I was thinking e.g. peephole optimizations. 22:44
jnthn japhb: Ah, those should be done earlier
japhb Agreed.
timotimo japhb: my feeble attempt to just put in || +@all_times < 3 into the timing loop failed to produce proper results :\
japhb timotimo: paste?
Or push to a branch? 22:45
timotimo pushed 22:47
does parrot have a peephole optimizer? 22:48
22:49 jnap joined
timotimo we would be implementing the peephole optimizer in nqp, right? not in c 22:51
jnthn timotimo: Given it's VM-specific, I could easily imagine it being done in src/mast/compiler.c or so 22:54
timotimo but then we have to implement it in c! :P 23:04
japhb timotimo: I think you wanted ... < 3 * $runs since each call to time_command performs $runs timings, and these get flattened into @all_times. 23:11
timotimo ooooh 23:13
that's a good point, thanks!
timotimo fixes 23:14
jnthn: i would have to give every operation on big integers a check if it's a mp_int or stored 64bit int, right? 23:38
and do manual overflow checking, too?
i'm not sure how to do the latter in C, actually
jnthn timotimo: Stored 32-bit int.
timotimo ah 23:39
jnthn timotimo: The point is to store 32-bit things specially, but do the math at 64-bit size.
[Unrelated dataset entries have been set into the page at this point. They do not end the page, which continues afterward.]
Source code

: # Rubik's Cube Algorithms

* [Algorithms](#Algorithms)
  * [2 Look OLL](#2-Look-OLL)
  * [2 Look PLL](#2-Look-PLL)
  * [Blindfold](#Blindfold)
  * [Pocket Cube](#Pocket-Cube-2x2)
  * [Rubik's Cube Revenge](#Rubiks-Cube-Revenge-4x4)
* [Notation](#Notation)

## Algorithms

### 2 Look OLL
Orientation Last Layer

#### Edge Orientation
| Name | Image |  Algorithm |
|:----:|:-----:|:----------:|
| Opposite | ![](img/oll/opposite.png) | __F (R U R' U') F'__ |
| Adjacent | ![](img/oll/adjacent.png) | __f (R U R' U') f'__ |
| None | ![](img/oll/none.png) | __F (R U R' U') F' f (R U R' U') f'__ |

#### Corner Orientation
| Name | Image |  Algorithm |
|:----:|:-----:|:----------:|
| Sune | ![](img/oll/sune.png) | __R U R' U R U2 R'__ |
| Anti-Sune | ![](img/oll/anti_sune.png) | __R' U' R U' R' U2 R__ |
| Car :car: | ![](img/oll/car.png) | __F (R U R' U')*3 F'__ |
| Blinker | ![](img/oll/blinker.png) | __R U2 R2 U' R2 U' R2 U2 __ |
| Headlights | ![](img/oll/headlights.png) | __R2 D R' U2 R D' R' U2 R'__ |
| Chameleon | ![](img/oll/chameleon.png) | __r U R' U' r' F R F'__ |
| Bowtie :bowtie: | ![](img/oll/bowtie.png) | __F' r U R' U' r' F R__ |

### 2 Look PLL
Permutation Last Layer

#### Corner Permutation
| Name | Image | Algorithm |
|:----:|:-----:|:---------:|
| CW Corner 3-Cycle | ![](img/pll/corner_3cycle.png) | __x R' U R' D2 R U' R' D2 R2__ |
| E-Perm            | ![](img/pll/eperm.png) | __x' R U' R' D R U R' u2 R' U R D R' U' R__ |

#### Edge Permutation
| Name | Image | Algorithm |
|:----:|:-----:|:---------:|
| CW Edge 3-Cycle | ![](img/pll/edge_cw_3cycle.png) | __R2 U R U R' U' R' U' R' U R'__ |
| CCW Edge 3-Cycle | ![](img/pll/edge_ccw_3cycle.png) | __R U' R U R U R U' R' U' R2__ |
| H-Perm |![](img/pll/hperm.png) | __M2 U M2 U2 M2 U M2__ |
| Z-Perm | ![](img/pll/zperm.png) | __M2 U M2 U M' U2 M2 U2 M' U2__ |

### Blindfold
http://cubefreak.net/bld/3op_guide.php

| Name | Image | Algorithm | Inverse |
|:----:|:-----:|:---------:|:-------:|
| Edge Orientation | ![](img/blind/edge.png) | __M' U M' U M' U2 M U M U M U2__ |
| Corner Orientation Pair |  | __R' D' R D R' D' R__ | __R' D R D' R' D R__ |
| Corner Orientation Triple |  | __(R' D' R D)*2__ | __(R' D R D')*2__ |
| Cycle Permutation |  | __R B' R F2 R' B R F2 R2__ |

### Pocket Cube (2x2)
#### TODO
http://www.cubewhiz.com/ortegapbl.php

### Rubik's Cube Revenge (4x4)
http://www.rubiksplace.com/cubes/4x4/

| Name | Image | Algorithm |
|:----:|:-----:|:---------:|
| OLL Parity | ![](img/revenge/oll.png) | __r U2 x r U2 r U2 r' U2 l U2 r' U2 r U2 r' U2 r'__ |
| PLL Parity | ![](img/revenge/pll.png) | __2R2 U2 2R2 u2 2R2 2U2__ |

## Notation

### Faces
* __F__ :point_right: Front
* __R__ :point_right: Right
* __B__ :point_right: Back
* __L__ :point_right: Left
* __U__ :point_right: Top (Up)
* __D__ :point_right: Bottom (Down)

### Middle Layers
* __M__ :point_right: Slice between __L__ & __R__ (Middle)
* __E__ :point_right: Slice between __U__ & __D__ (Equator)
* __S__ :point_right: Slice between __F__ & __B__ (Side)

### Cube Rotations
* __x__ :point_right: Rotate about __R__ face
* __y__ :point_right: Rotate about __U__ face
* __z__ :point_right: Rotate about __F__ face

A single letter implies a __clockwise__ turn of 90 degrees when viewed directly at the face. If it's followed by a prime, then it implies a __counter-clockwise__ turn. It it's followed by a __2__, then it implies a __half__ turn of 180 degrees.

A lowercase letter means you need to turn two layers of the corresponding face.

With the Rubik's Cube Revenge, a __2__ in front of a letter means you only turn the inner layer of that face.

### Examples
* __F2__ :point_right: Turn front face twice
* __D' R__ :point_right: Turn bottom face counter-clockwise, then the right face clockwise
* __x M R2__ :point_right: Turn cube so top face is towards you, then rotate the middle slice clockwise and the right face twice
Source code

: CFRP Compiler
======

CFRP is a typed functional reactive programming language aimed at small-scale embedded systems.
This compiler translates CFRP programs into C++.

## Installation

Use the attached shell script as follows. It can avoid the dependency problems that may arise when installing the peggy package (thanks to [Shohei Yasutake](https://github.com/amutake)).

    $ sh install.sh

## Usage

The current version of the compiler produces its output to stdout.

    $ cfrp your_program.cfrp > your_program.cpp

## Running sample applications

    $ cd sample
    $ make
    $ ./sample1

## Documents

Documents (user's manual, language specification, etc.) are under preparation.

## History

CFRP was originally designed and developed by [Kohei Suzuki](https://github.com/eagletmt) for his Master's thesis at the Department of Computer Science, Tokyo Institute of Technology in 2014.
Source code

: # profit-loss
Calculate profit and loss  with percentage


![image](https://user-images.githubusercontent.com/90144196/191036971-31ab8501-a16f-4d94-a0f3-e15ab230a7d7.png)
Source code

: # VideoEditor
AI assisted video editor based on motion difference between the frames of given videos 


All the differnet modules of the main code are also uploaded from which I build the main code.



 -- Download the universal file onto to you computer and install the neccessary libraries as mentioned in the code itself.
Then see if you can store the result in 32 bits or not - which is just a > and < check :)
timotimo ah 23:41
that seems easy enough 23:42
is that guaranteed to work?
i suppose for exponentiation i could still overflow it :)
jnthn Yes, you'll have to go on a case-by-case basis. 23:44
23:46 flussence joined 23:50 jnap joined